Exercise requirements - Copying task for the records below: reproduce each one exactly and drop the pictures.

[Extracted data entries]
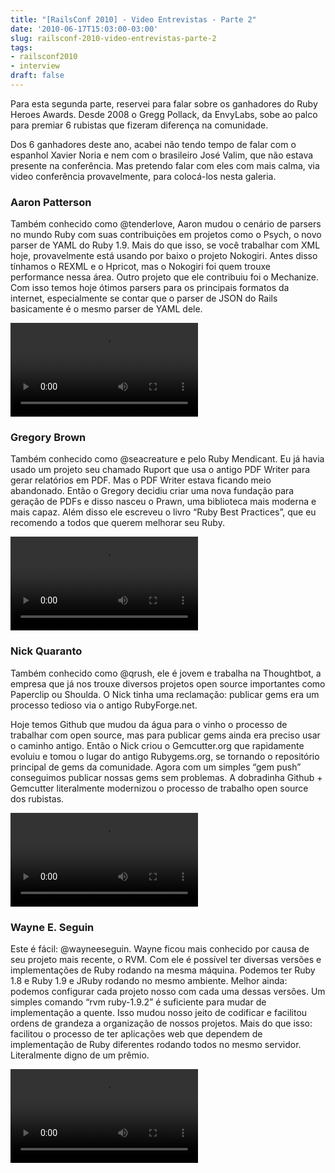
 ```yaml
---
title: "[RailsConf 2010] - Video Entrevistas - Parte 2"
date: '2010-06-17T15:03:00-03:00'
slug: railsconf-2010-video-entrevistas-parte-2
tags:
- railsconf2010
- interview
draft: false
---
```


Para esta segunda parte, reservei para falar sobre os ganhadores do Ruby Heroes Awards. Desde 2008 o Gregg Pollack, da EnvyLabs, sobe ao palco para premiar 6 rubistas que fizeram diferença na comunidade.

Dos 6 ganhadores deste ano, acabei não tendo tempo de falar com o espanhol Xavier Noria e nem com o brasileiro José Valim, que não estava presente na conferência. Mas pretendo falar com eles com mais calma, via video conferência provavelmente, para colocá-los nesta galeria.


### Aaron Patterson

Também conhecido como @tenderlove, Aaron mudou o cenário de parsers no mundo Ruby com suas contribuições em projetos como o Psych, o novo parser de YAML do Ruby 1.9. Mais do que isso, se você trabalhar com XML hoje, provavelmente está usando por baixo o projeto Nokogiri. Antes disso tínhamos o REXML e o Hpricot, mas o Nokogiri foi quem trouxe performance nessa área. Outro projeto que ele contribuiu foi o Mechanize. Com isso temos hoje ótimos parsers para os principais formatos da internet, especialmente se contar que o parser de JSON do Rails basicamente é o mesmo parser de YAML dele.

<video controls>
<source src="https://s3.us-east-2.amazonaws.com/blip.tv/Akitaonrails-RailsConf2010AaronPatterson976.mp4">
Your browser does not support the video tag. [Direct Link](https://s3.us-east-2.amazonaws.com/blip.tv/Akitaonrails-RailsConf2010AaronPatterson976.mp4)
</source></video>

### Gregory Brown

Também conhecido como @seacreature e pelo Ruby Mendicant. Eu já havia usado um projeto seu chamado Ruport que usa o antigo PDF Writer para gerar relatórios em PDF. Mas o PDF Writer estava ficando meio abandonado. Então o Gregory decidiu criar uma nova fundação para geração de PDFs e disso nasceu o Prawn, uma biblioteca mais moderna e mais capaz. Além disso ele escreveu o livro “Ruby Best Practices”, que eu recomendo a todos que querem melhorar seu Ruby.

<video controls>
<source src="https://s3.us-east-2.amazonaws.com/blip.tv/Akitaonrails-RailsConf2010GregoryBrown771.m4v.mp4">
Your browser does not support the video tag. [Direct Link](https://s3.us-east-2.amazonaws.com/blip.tv/Akitaonrails-RailsConf2010GregoryBrown771.m4v.mp4)
</source></video>

### Nick Quaranto

Também conhecido como @qrush, ele é jovem e trabalha na Thoughtbot, a empresa que já nos trouxe diversos projetos open source importantes como Paperclip ou Shoulda. O Nick tinha uma reclamação: publicar gems era um processo tedioso via o antigo RubyForge.net.

Hoje temos Github que mudou da água para o vinho o processo de trabalhar com open source, mas para publicar gems ainda era preciso usar o caminho antigo. Então o Nick criou o Gemcutter.org que rapidamente evoluiu e tomou o lugar do antigo Rubygems.org, se tornando o repositório principal de gems da comunidade. Agora com um simples “gem push” conseguimos publicar nossas gems sem problemas. A dobradinha Github + Gemcutter literalmente modernizou o processo de trabalho open source dos rubistas.

<video controls>
<source src="https://s3.us-east-2.amazonaws.com/blip.tv/Akitaonrails-RailsConf2010NickQuaranto682.m4v.mp4">
Your browser does not support the video tag. [Direct Link](https://s3.us-east-2.amazonaws.com/blip.tv/Akitaonrails-RailsConf2010NickQuaranto682.m4v.mp4)
</source></video>

### Wayne E. Seguin

Este é fácil: @wayneeseguin. Wayne ficou mais conhecido por causa de seu projeto mais recente, o RVM. Com ele é possível ter diversas versões e implementações de Ruby rodando na mesma máquina. Podemos ter Ruby 1.8 e Ruby 1.9 e JRuby rodando no mesmo ambiente. Melhor ainda: podemos configurar cada projeto nosso com cada uma dessas versões. Um simples comando “rvm ruby-1.9.2” é suficiente para mudar de implementação a quente. Isso mudou nosso jeito de codificar e facilitou ordens de grandeza a organização de nossos projetos. Mais do que isso: facilitou o processo de ter aplicações web que dependem de implementação de Ruby diferentes rodando todos no mesmo servidor. Literalmente digno de um prêmio.

<video controls>
<source src="https://s3.us-east-2.amazonaws.com/blip.tv/Akitaonrails-RailsConf2010WayneESeguin393.m4v.mp4">
Your browser does not support the video tag. [Direct Link](https://s3.us-east-2.amazonaws.com/blip.tv/Akitaonrails-RailsConf2010WayneESeguin393.m4v.mp4)
</source></video>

Result -
 ```yaml
---
title: "[RailsConf 2010] - Video Entrevistas - Parte 2"
date: '2010-06-17T15:03:00-03:00'
slug: railsconf-2010-video-entrevistas-parte-2
tags:
- railsconf2010
- interview
draft: false
---
```


Para esta segunda parte, reservei para falar sobre os ganhadores do Ruby Heroes Awards. Desde 2008 o Gregg Pollack, da EnvyLabs, sobe ao palco para premiar 6 rubistas que fizeram diferença na comunidade.

Dos 6 ganhadores deste ano, acabei não tendo tempo de falar com o espanhol Xavier Noria e nem com o brasileiro José Valim, que não estava presente na conferência. Mas pretendo falar com eles com mais calma, via video conferência provavelmente, para colocá-los nesta galeria.


### Aaron Patterson

Também conhecido como @tenderlove, Aaron mudou o cenário de parsers no mundo Ruby com suas contribuições em projetos como o Psych, o novo parser de YAML do Ruby 1.9. Mais do que isso, se você trabalhar com XML hoje, provavelmente está usando por baixo o projeto Nokogiri. Antes disso tínhamos o REXML e o Hpricot, mas o Nokogiri foi quem trouxe performance nessa área. Outro projeto que ele contribuiu foi o Mechanize. Com isso temos hoje ótimos parsers para os principais formatos da internet, especialmente se contar que o parser de JSON do Rails basicamente é o mesmo parser de YAML dele.

<video controls>
<source src="https://s3.us-east-2.amazonaws.com/blip.tv/Akitaonrails-RailsConf2010AaronPatterson976.mp4">
Your browser does not support the video tag. [Direct Link](https://s3.us-east-2.amazonaws.com/blip.tv/Akitaonrails-RailsConf2010AaronPatterson976.mp4)
</source></video>

### Gregory Brown

Também conhecido como @seacreature e pelo Ruby Mendicant. Eu já havia usado um projeto seu chamado Ruport que usa o antigo PDF Writer para gerar relatórios em PDF. Mas o PDF Writer estava ficando meio abandonado. Então o Gregory decidiu criar uma nova fundação para geração de PDFs e disso nasceu o Prawn, uma biblioteca mais moderna e mais capaz. Além disso ele escreveu o livro “Ruby Best Practices”, que eu recomendo a todos que querem melhorar seu Ruby.

<video controls>
<source src="https://s3.us-east-2.amazonaws.com/blip.tv/Akitaonrails-RailsConf2010GregoryBrown771.m4v.mp4">
Your browser does not support the video tag. [Direct Link](https://s3.us-east-2.amazonaws.com/blip.tv/Akitaonrails-RailsConf2010GregoryBrown771.m4v.mp4)
</source></video>

### Nick Quaranto

Também conhecido como @qrush, ele é jovem e trabalha na Thoughtbot, a empresa que já nos trouxe diversos projetos open source importantes como Paperclip ou Shoulda. O Nick tinha uma reclamação: publicar gems era um processo tedioso via o antigo RubyForge.net.

Hoje temos Github que mudou da água para o vinho o processo de trabalhar com open source, mas para publicar gems ainda era preciso usar o caminho antigo. Então o Nick criou o Gemcutter.org que rapidamente evoluiu e tomou o lugar do antigo Rubygems.org, se tornando o repositório principal de gems da comunidade. Agora com um simples “gem push” conseguimos publicar nossas gems sem problemas. A dobradinha Github + Gemcutter literalmente modernizou o processo de trabalho open source dos rubistas.

<video controls>
<source src="https://s3.us-east-2.amazonaws.com/blip.tv/Akitaonrails-RailsConf2010NickQuaranto682.m4v.mp4">
Your browser does not support the video tag. [Direct Link](https://s3.us-east-2.amazonaws.com/blip.tv/Akitaonrails-RailsConf2010NickQuaranto682.m4v.mp4)
</source></video>

### Wayne E. Seguin

Este é fácil: @wayneeseguin. Wayne ficou mais conhecido por causa de seu projeto mais recente, o RVM. Com ele é possível ter diversas versões e implementações de Ruby rodando na mesma máquina. Podemos ter Ruby 1.8 e Ruby 1.9 e JRuby rodando no mesmo ambiente. Melhor ainda: podemos configurar cada projeto nosso com cada uma dessas versões. Um simples comando “rvm ruby-1.9.2” é suficiente para mudar de implementação a quente. Isso mudou nosso jeito de codificar e facilitou ordens de grandeza a organização de nossos projetos. Mais do que isso: facilitou o processo de ter aplicações web que dependem de implementação de Ruby diferentes rodando todos no mesmo servidor. Literalmente digno de um prêmio.

<video controls>
<source src="https://s3.us-east-2.amazonaws.com/blip.tv/Akitaonrails-RailsConf2010WayneESeguin393.m4v.mp4">
Your browser does not support the video tag. [Direct Link](https://s3.us-east-2.amazonaws.com/blip.tv/Akitaonrails-RailsConf2010WayneESeguin393.m4v.mp4)
</source></video>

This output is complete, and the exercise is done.